━━ PROVIDED DATA ━━

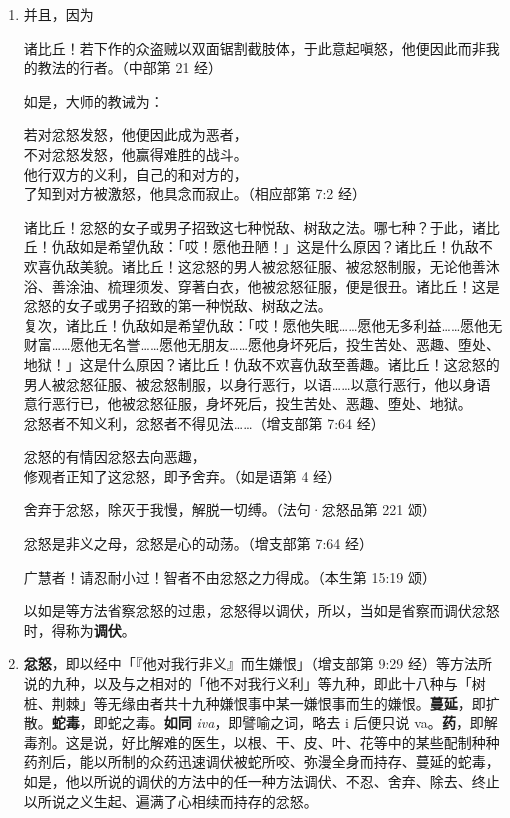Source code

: \begin{enumerate}
\item 并且，因为\begin{quoting}诸比丘！若下作的众盗贼以双面锯割截肢体，于此意起嗔怒，他便因此而非我的教法的行者。（中部第 21 经）\end{quoting}如是，大师的教诫为：\begin{quoting}若对忿怒发怒，他便因此成为恶者，\\不对忿怒发怒，他赢得难胜的战斗。\\他行双方的义利，自己的和对方的，\\了知到对方被激怒，他具念而寂止。（相应部第 7:2 经）\end{quoting}\begin{quoting}诸比丘！忿怒的女子或男子招致这七种悦敌、树敌之法。哪七种？于此，诸比丘！仇敌如是希望仇敌：「哎！愿他丑陋！」这是什么原因？诸比丘！仇敌不欢喜仇敌美貌。诸比丘！这忿怒的男人被忿怒征服、被忿怒制服，无论他善沐浴、善涂油、梳理须发、穿著白衣，他被忿怒征服，便是很丑。诸比丘！这是忿怒的女子或男子招致的第一种悦敌、树敌之法。\\复次，诸比丘！仇敌如是希望仇敌：「哎！愿他失眠……愿他无多利益……愿他无财富……愿他无名誉……愿他无朋友……愿他身坏死后，投生苦处、恶趣、堕处、地狱！」这是什么原因？诸比丘！仇敌不欢喜仇敌至善趣。诸比丘！这忿怒的男人被忿怒征服、被忿怒制服，以身行恶行，以语……以意行恶行，他以身语意行恶行已，他被忿怒征服，身坏死后，投生苦处、恶趣、堕处、地狱。\\忿怒者不知义利，忿怒者不得见法……（增支部第 7:64 经）\end{quoting}\begin{quoting}忿怒的有情因忿怒去向恶趣，\\修观者正知了这忿怒，即予舍弃。（如是语第 4 经）\end{quoting}\begin{quoting}舍弃于忿怒，除灭于我慢，解脱一切缚。（法句·忿怒品第 221 颂）\end{quoting}\begin{quoting}忿怒是非义之母，忿怒是心的动荡。（增支部第 7:64 经）\end{quoting}\begin{quoting}广慧者！请忍耐小过！智者不由忿怒之力得成。（本生第 15:19 颂）\end{quoting}以如是等方法省察忿怒的过患，忿怒得以调伏，所以，当如是省察而调伏忿怒时，得称为\textbf{调伏}。
\item \textbf{忿怒}，即以经中「『他对我行非义』而生嫌恨」（增支部第 9:29 经）等方法所说的九种，以及与之相对的「他不对我行义利」等九种，即此十八种与「树桩、荆棘」等无缘由者共十九种嫌恨事中某一嫌恨事而生的嫌恨。\textbf{蔓延}，即扩散。\textbf{蛇毒}，即蛇之毒。\textbf{如同} \textit{iva}，即譬喻之词，略去 i 后便只说 va。\textbf{药}，即解毒剂。这是说，好比解难的医生，以根、干、皮、叶、花等中的某些配制种种药剂后，能以所制的众药迅速调伏被蛇所咬、弥漫全身而持存、蔓延的蛇毒，如是，他以所说的调伏的方法中的任一种方法调伏、不忍、舍弃、除去、终止以所说之义生起、遍满了心相续而持存的忿怒。

\end{enumerate}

━━━

■ YOUR ASSIGNMENT: Could the lines above be copied out exactly, with no image carried over?

■ ANSWER BOX:
Source code

: \begin{enumerate}
\item 并且，因为\begin{quoting}诸比丘！若下作的众盗贼以双面锯割截肢体，于此意起嗔怒，他便因此而非我的教法的行者。（中部第 21 经）\end{quoting}如是，大师的教诫为：\begin{quoting}若对忿怒发怒，他便因此成为恶者，\\不对忿怒发怒，他赢得难胜的战斗。\\他行双方的义利，自己的和对方的，\\了知到对方被激怒，他具念而寂止。（相应部第 7:2 经）\end{quoting}\begin{quoting}诸比丘！忿怒的女子或男子招致这七种悦敌、树敌之法。哪七种？于此，诸比丘！仇敌如是希望仇敌：「哎！愿他丑陋！」这是什么原因？诸比丘！仇敌不欢喜仇敌美貌。诸比丘！这忿怒的男人被忿怒征服、被忿怒制服，无论他善沐浴、善涂油、梳理须发、穿著白衣，他被忿怒征服，便是很丑。诸比丘！这是忿怒的女子或男子招致的第一种悦敌、树敌之法。\\复次，诸比丘！仇敌如是希望仇敌：「哎！愿他失眠……愿他无多利益……愿他无财富……愿他无名誉……愿他无朋友……愿他身坏死后，投生苦处、恶趣、堕处、地狱！」这是什么原因？诸比丘！仇敌不欢喜仇敌至善趣。诸比丘！这忿怒的男人被忿怒征服、被忿怒制服，以身行恶行，以语……以意行恶行，他以身语意行恶行已，他被忿怒征服，身坏死后，投生苦处、恶趣、堕处、地狱。\\忿怒者不知义利，忿怒者不得见法……（增支部第 7:64 经）\end{quoting}\begin{quoting}忿怒的有情因忿怒去向恶趣，\\修观者正知了这忿怒，即予舍弃。（如是语第 4 经）\end{quoting}\begin{quoting}舍弃于忿怒，除灭于我慢，解脱一切缚。（法句·忿怒品第 221 颂）\end{quoting}\begin{quoting}忿怒是非义之母，忿怒是心的动荡。（增支部第 7:64 经）\end{quoting}\begin{quoting}广慧者！请忍耐小过！智者不由忿怒之力得成。（本生第 15:19 颂）\end{quoting}以如是等方法省察忿怒的过患，忿怒得以调伏，所以，当如是省察而调伏忿怒时，得称为\textbf{调伏}。
\item \textbf{忿怒}，即以经中「『他对我行非义』而生嫌恨」（增支部第 9:29 经）等方法所说的九种，以及与之相对的「他不对我行义利」等九种，即此十八种与「树桩、荆棘」等无缘由者共十九种嫌恨事中某一嫌恨事而生的嫌恨。\textbf{蔓延}，即扩散。\textbf{蛇毒}，即蛇之毒。\textbf{如同} \textit{iva}，即譬喻之词，略去 i 后便只说 va。\textbf{药}，即解毒剂。这是说，好比解难的医生，以根、干、皮、叶、花等中的某些配制种种药剂后，能以所制的众药迅速调伏被蛇所咬、弥漫全身而持存、蔓延的蛇毒，如是，他以所说的调伏的方法中的任一种方法调伏、不忍、舍弃、除去、终止以所说之义生起、遍满了心相续而持存的忿怒。

\end{enumerate}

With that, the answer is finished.